Sam Stein on HuffPo is reporting the latest possible compromise on the public option:
Senate Democrats have begun discussions on a compromise approach to health care reform that would establish a robust, national public option for insurance coverage but give individual states the right to opt out of the program.
More, after the fold.
But instead of starting with no national public option and giving state governments the right to develop their own, the newest compromise approaches the issue from the opposite direction: beginning with a national public option and giving state governments the right not to have one.
snip
How such a system would work is still being debated, according to those with knowledge of the proposal. But theoretically, the "opt-out" approach would start with everyone having access to a public plan. What kind of public plan isn't yet clear.
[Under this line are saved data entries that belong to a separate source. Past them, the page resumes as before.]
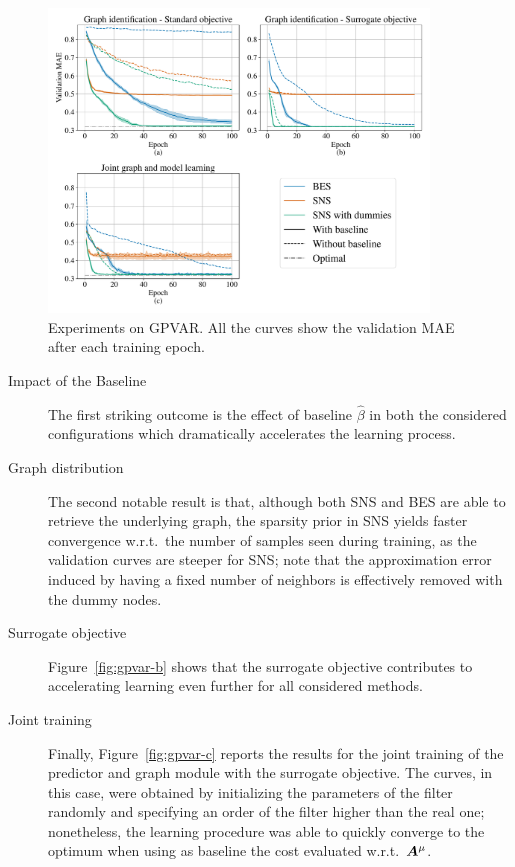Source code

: \begin{figure}[t]
    \centering
    \includegraphics[width=0.9\textwidth]{imgs/gpvar.pdf}
    
    \begin{minipage}{0.32\textwidth}
    \end{minipage}
    \begin{minipage}{0.32\textwidth}
    \end{minipage}
    \begin{minipage}{0.32\textwidth}
    \end{minipage}
    \caption{Experiments on GPVAR. All the curves show the validation MAE after each training epoch. 
    }
    \label{fig:gpvar}
\end{figure}

\begin{description}
\item[Impact of the Baseline]
The first striking outcome is the effect of baseline $\hat\beta$ in both the considered configurations which dramatically accelerates the learning process. 
\item[Graph distribution]
The second notable result is that, although both SNS and BES are able to retrieve the underlying graph, the sparsity prior in SNS yields faster convergence w.r.t.\ the number of samples seen during training, as the validation curves are steeper for SNS; note that the approximation error induced by having a fixed number of neighbors is effectively removed with the dummy nodes. 
\item[Surrogate objective]
Figure~\ref{fig:gpvar-b} shows that the surrogate objective contributes to accelerating learning even further for all considered methods. 
\item[Joint training]
Finally, Figure~\ref{fig:gpvar-c} reports the results for the joint training of the predictor and graph module with the surrogate objective. The curves, in this case, were obtained by initializing the parameters of the filter randomly and specifying an order of the filter higher than the real one; nonetheless, the learning procedure was able to quickly converge to the optimum when using as baseline the cost evaluated w.r.t.\ ${\bm{A}}^\mu$.
\end{description}

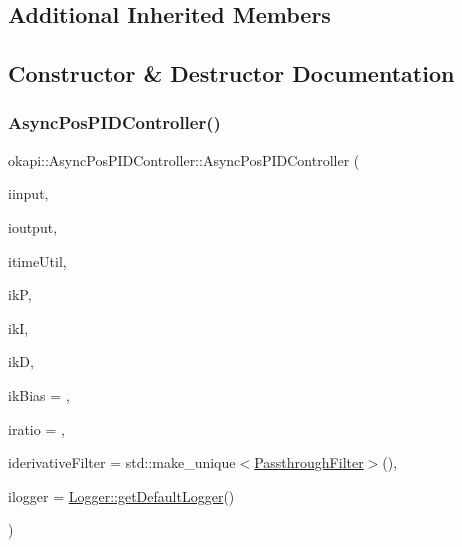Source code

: \subsection*{Additional Inherited Members}


\subsection{Constructor \& Destructor Documentation}
\mbox{\label{classokapi_1_1AsyncPosPIDController_ad66e9890d43f60ed304a356b52baad80}} 
\subsubsection{\texorpdfstring{AsyncPosPIDController()}{AsyncPosPIDController()}\hspace{0.1cm}{\footnotesize\ttfamily [1/2]}}
{\footnotesize\ttfamily okapi\+::\+Async\+Pos\+P\+I\+D\+Controller\+::\+Async\+Pos\+P\+I\+D\+Controller (\begin{DoxyParamCaption}\item[{const std\+::shared\+\_\+ptr$<$ \mbox{\hyperlink{classokapi_1_1ControllerInput}{Controller\+Input}}$<$ double $>$$>$ \&}]{iinput,  }\item[{const std\+::shared\+\_\+ptr$<$ \mbox{\hyperlink{classokapi_1_1ControllerOutput}{Controller\+Output}}$<$ double $>$$>$ \&}]{ioutput,  }\item[{const \mbox{\hyperlink{classokapi_1_1TimeUtil}{Time\+Util}} \&}]{itime\+Util,  }\item[{double}]{ikP,  }\item[{double}]{ikI,  }\item[{double}]{ikD,  }\item[{double}]{ik\+Bias = {},  }\item[{double}]{iratio = {},  }\item[{std\+::unique\+\_\+ptr$<$ \mbox{\hyperlink{classokapi_1_1Filter}{Filter}} $>$}]{iderivative\+Filter = {\ttfamily std\+:\+:make\+\_\+unique$<$\mbox{\hyperlink{classokapi_1_1PassthroughFilter}{Passthrough\+Filter}}$>$()},  }\item[{const std\+::shared\+\_\+ptr$<$ \mbox{\hyperlink{classokapi_1_1Logger}{Logger}} $>$ \&}]{ilogger = {\ttfamily \mbox{\hyperlink{classokapi_1_1Logger_a5053cf778b4b55acba788a3797dc96d2}{Logger\+::get\+Default\+Logger}}()} }\end{DoxyParamCaption})}

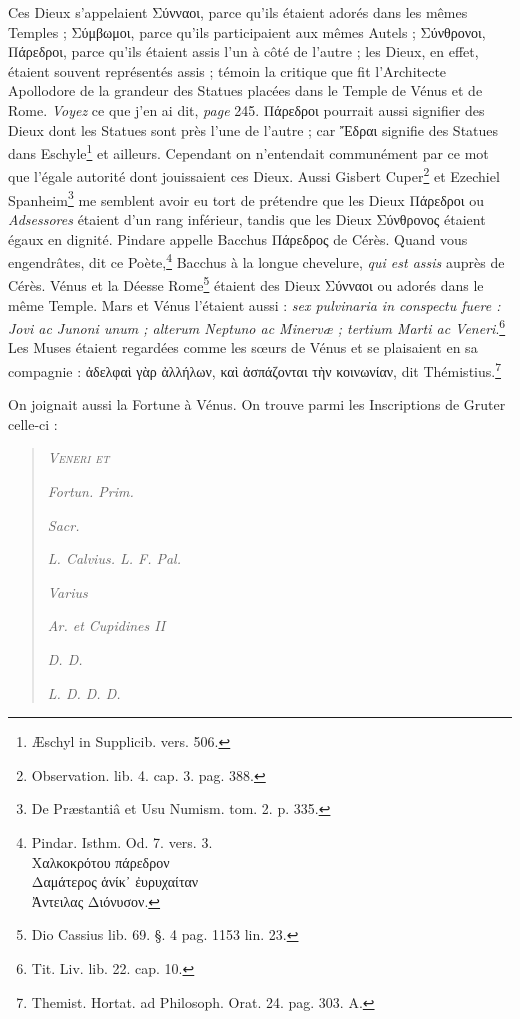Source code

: \documentclass[a4paper, 18pt, oneside]{article}
\begin{document}
Ces Dieux s'appelaient Σύνναοι, parce qu'ils étaient adorés dans les mêmes Temples ; Σύμβωμοι, parce qu'ils participaient aux mêmes Autels ; Σύνθρονοι, Πάρεδροι, parce qu'ils étaient assis l'un à côté de l'autre ; les Dieux, en effet, étaient souvent représentés assis ; témoin la critique que fit l'Architecte Apollodore de la grandeur des Statues placées dans le Temple de Vénus et de Rome. \emph{Voyez} ce que j'en ai dit, \emph{page} 245. Πάρεδροι pourrait aussi signifier des Dieux dont les Statues sont près l'une de l'autre ; car Ἔδραι signifie des Statues dans Eschyle\footnote{Æschyl in Supplicib. vers. 506.} et ailleurs. Cependant on n'entendait communément par ce mot que l'égale autorité dont jouissaient ces Dieux. Aussi Gisbert Cuper\footnote{Observation. lib. 4. cap. 3. pag. 388.} et Ezechiel Spanheim\footnote{De Præstantiâ et Usu Numism. tom. 2. p. 335.} me semblent avoir eu tort de prétendre que les Dieux Πάρεδροι ou \emph{Adsessores} étaient d'un rang inférieur, tandis que les Dieux Σύνθρονος étaient égaux en dignité. Pindare appelle Bacchus Πάρεδρος de Cérès. Quand vous engendrâtes, dit ce Poète,\footnote{Pindar. Isthm. Od. 7. vers. 3.\\\hspace*{15mm}Χαλκοκρότου πάρεδρον\\\hspace*{5mm}Δαμάτερος ἁνίκ᾽ ἐυρυχαίταν\\\hspace*{5mm}Ἀντειλας Διόνυσον.} Bacchus à la longue chevelure, \emph{qui est assis} auprès de Cérès. Vénus et la Déesse Rome\footnote{Dio Cassius lib. 69. §. 4 pag. 1153 lin. 23.} étaient des Dieux Σύνναοι ou adorés dans le même Temple. Mars et Vénus l'étaient aussi : \emph{sex pulvinaria in conspectu fuere : Jovi ac Junoni unum ; alterum Neptuno ac Minervæ ; tertium Marti ac Veneri}.\footnote{Tit. Liv. lib. 22. cap. 10.} Les Muses étaient regardées comme les sœurs de Vénus et se plaisaient en sa compagnie : ἀδελφαὶ γὰρ ἀλλήλων, καὶ ἀσπάζονται τὴν κοινωνίαν, dit Thémistius.\footnote{Themist. Hortat. ad Philosoph. Orat. 24. pag. 303. A.}

On joignait aussi la Fortune à Vénus. On trouve parmi les Inscriptions de Gruter celle-ci :
\begin{quotation}
\scshape
\hspace*{5mm}\emph{Veneri et}

\emph{Fortun. Prim.}

\hspace*{15mm}\emph{Sacr.}

\emph{L. Calvius. L. F. Pal.}

\hspace*{15mm}\emph{Varius}

\emph{Ar. et Cupidines II}

\hspace*{15mm}\emph{D. D.}

\hspace*{5mm}\emph{L. D. D. D.}
\end{quotation}
\end{document}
States would then have the right to vote -- either by referendum, legislature, or simply a gubernatorial decree -- to make the option unavailable in their health care exchanges.
Sam Stein on HuffPo
What this would mean is that much of the Deep South would opt out. The coasts would stay in and most of the upper middle west/Great Lakes states.
I prefer a real national plan. Is the need for 60 votes worth sentencing many working people in the South to insurance company exploitation? What do you think?
"It is clearly much better than triggers and [Carper's] opt-ins," said Richard Kirsch, executive director of the group Health Care For Americans Now. "A trigger option is a way to kill the public option and these opt ins are not effective because it leaves it up to state legislatures to set it up..."
Is better than triggers enough?
Update I: I added a poll based on a suggestion below by Earth Ling.